What sort of place had I come to, and among what kind of people? What sort of grim adventure was it on which I had embarked? Was this a customary incident in the life of a solicitor’s clerk sent out to explain the purchase of a London estate to a foreigner? Solicitor’s clerk! Mina would not like that. Solicitor—for just before leaving London I got word that my examination was successful; and I am now a full-blown solicitor!

Harker’s momentary pleasure at the memory of his bar passage is soon dampened, however, by the cold foreboding of the great estate he stands before – and no wonder, for only a few minutes later he meets the master of that castle, who greets him with the words, “Welcome to my house! Enter freely and of your own will! . . . I am Dracula. . .”

Whatever horrors Harker had to face next, at least he had made it past the doubt and anxiety that many people feel while waiting for their bar results to be revealed.  Consider the unfortunate Mitch McDeere, the latest Harvard Law graduate to be hired by the high-end Memphis law firm of Bendini, Lambert and Locke.  One autumn afternoon, Mitch is called unexpectedly into an urgent meeting:

Lambert, Avery, and what appeared to be most of the partners sat around the conference table.  All of the associates were present, standing behind the partners. . . . The room was quiet, almost solemn.  There were no smiles. . .

“Sit down, Mitch,” Mr. Lambert said gravely. “We have something to discuss with you.” . . . He frowned sincerely, as if this would be painful. “We’ve just received a call from Nashville, Mitch, and we wanted to talk with you about it.”

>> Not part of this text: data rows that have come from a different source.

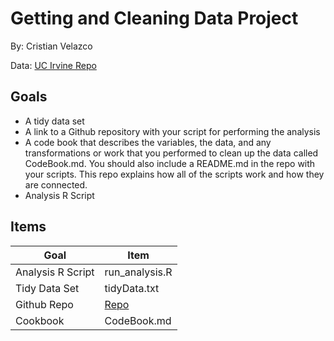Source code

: # Getting and Cleaning Data Project
By: Cristian Velazco 

Data: [UC Irvine Repo](https://d396qusza40orc.cloudfront.net/getdata%2Fprojectfiles%2FUCI%20HAR%20Dataset.zip)
                                                      
## Goals
- A tidy data set 
- A link to a Github repository with your script for performing the analysis 
- A code book that describes the variables, the data, and any transformations or work that you performed to clean up the data called CodeBook.md. You should also include a README.md in the repo with your scripts. This repo explains how all of the scripts work and how they are connected.
- Analysis R Script

## Items

Goal | Item 
--- | ---
      Analysis R Script |  run_analysis.R 
Tidy Data Set |  tidyData.txt 
Github Repo | [Repo](https://github.com/cvelazco/datasciencecoursera/GettingAndCleaningData)
Cookbook | CodeBook.md 
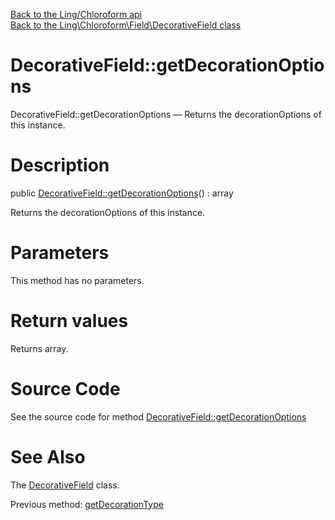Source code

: [Back to the Ling/Chloroform api](https://github.com/lingtalfi/Chloroform/blob/master/doc/api/Ling/Chloroform.md)<br>
[Back to the Ling\Chloroform\Field\DecorativeField class](https://github.com/lingtalfi/Chloroform/blob/master/doc/api/Ling/Chloroform/Field/DecorativeField.md)


DecorativeField::getDecorationOptions
================



DecorativeField::getDecorationOptions — Returns the decorationOptions of this instance.




Description
================


public [DecorativeField::getDecorationOptions](https://github.com/lingtalfi/Chloroform/blob/master/doc/api/Ling/Chloroform/Field/DecorativeField/getDecorationOptions.md)() : array




Returns the decorationOptions of this instance.




Parameters
================

This method has no parameters.


Return values
================

Returns array.








Source Code
===========
See the source code for method [DecorativeField::getDecorationOptions](https://github.com/lingtalfi/Chloroform/blob/master/Field/DecorativeField.php#L208-L211)


See Also
================

The [DecorativeField](https://github.com/lingtalfi/Chloroform/blob/master/doc/api/Ling/Chloroform/Field/DecorativeField.md) class.

Previous method: [getDecorationType](https://github.com/lingtalfi/Chloroform/blob/master/doc/api/Ling/Chloroform/Field/DecorativeField/getDecorationType.md)<br>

Poor Mitch immediately guesses what this is all about:

The bar exam. The bar exam. The bar exam. History had been made. An associate of the great Bendini firm had finally flunked the bar exam. . . . He wanted to speak, to explain that he deserved just one more chance, that the exam would be given again in six months and he would ace it, that he would not embarrass them again. A thick pain hit below the belt.

“Yes, sir,” he said humbly, in defeat.

Lambert moved in for the kill. “We aren’t supposed to know these things, but the folks in Nashville told us that you made the highest score on the bar exam. Congratulations, Counselor.”

The room exploded with laughter and cheers.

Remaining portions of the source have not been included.